• PROBLEM
Omit the pictures, please, and give each record below again exactly.

• DATA TO PROCESS
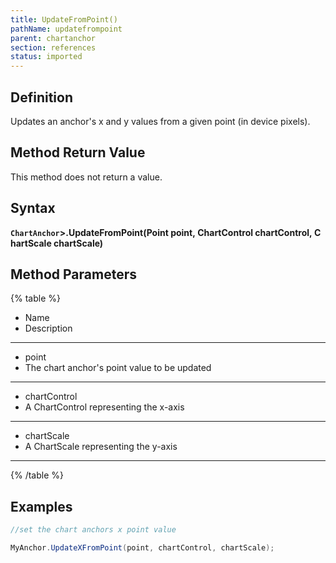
 ```yaml
---
title: UpdateFromPoint()
pathName: updatefrompoint
parent: chartanchor
section: references
status: imported
---
```


## Definition

Updates an anchor's x and y values from a given point (in device pixels).

## Method Return Value

This method does not return a value.

## Syntax

**`ChartAnchor`>.UpdateFromPoint(Point point, ChartControl chartControl, ChartScale chartScale)**

## Method Parameters

{% table %}

* Name
* Description

---

* point
* The chart anchor's point value to be updated

___

* chartControl
* A ChartControl representing the x-axis

---

* chartScale
* A ChartScale representing the y-axis

---

{% /table %}

## Examples

```cs
//set the chart anchors x point value

MyAnchor.UpdateXFromPoint(point, chartControl, chartScale);
```

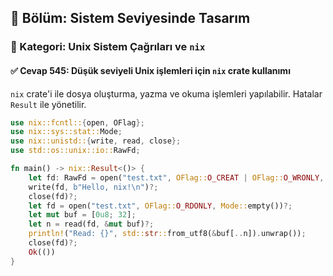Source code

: ## 📘 Bölüm: Sistem Seviyesinde Tasarım  
### 🔹 Kategori: Unix Sistem Çağrıları ve `nix`  
#### ✅ Cevap 545: Düşük seviyeli Unix işlemleri için `nix` crate kullanımı

`nix` crate'i ile dosya oluşturma, yazma ve okuma işlemleri yapılabilir. Hatalar `Result` ile yönetilir.

```rust
use nix::fcntl::{open, OFlag};
use nix::sys::stat::Mode;
use nix::unistd::{write, read, close};
use std::os::unix::io::RawFd;

fn main() -> nix::Result<()> {
    let fd: RawFd = open("test.txt", OFlag::O_CREAT | OFlag::O_WRONLY, Mode::S_IRWXU)?;
    write(fd, b"Hello, nix!\n")?;
    close(fd)?;
    let fd = open("test.txt", OFlag::O_RDONLY, Mode::empty())?;
    let mut buf = [0u8; 32];
    let n = read(fd, &mut buf)?;
    println!("Read: {}", std::str::from_utf8(&buf[..n]).unwrap());
    close(fd)?;
    Ok(())
}
```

• RESPONSE AREA
 ```yaml
---
title: UpdateFromPoint()
pathName: updatefrompoint
parent: chartanchor
section: references
status: imported
---
```


## Definition

Updates an anchor's x and y values from a given point (in device pixels).

## Method Return Value

This method does not return a value.

## Syntax

**`ChartAnchor`>.UpdateFromPoint(Point point, ChartControl chartControl, ChartScale chartScale)**

## Method Parameters

{% table %}

* Name
* Description

---

* point
* The chart anchor's point value to be updated

___

* chartControl
* A ChartControl representing the x-axis

---

* chartScale
* A ChartScale representing the y-axis

---

{% /table %}

## Examples

```cs
//set the chart anchors x point value

MyAnchor.UpdateXFromPoint(point, chartControl, chartScale);
```

Source code

: ## 📘 Bölüm: Sistem Seviyesinde Tasarım  
### 🔹 Kategori: Unix Sistem Çağrıları ve `nix`  
#### ✅ Cevap 545: Düşük seviyeli Unix işlemleri için `nix` crate kullanımı

`nix` crate'i ile dosya oluşturma, yazma ve okuma işlemleri yapılabilir. Hatalar `Result` ile yönetilir.

```rust
use nix::fcntl::{open, OFlag};
use nix::sys::stat::Mode;
use nix::unistd::{write, read, close};
use std::os::unix::io::RawFd;

fn main() -> nix::Result<()> {
    let fd: RawFd = open("test.txt", OFlag::O_CREAT | OFlag::O_WRONLY, Mode::S_IRWXU)?;
    write(fd, b"Hello, nix!\n")?;
    close(fd)?;
    let fd = open("test.txt", OFlag::O_RDONLY, Mode::empty())?;
    let mut buf = [0u8; 32];
    let n = read(fd, &mut buf)?;
    println!("Read: {}", std::str::from_utf8(&buf[..n]).unwrap());
    close(fd)?;
    Ok(())
}
```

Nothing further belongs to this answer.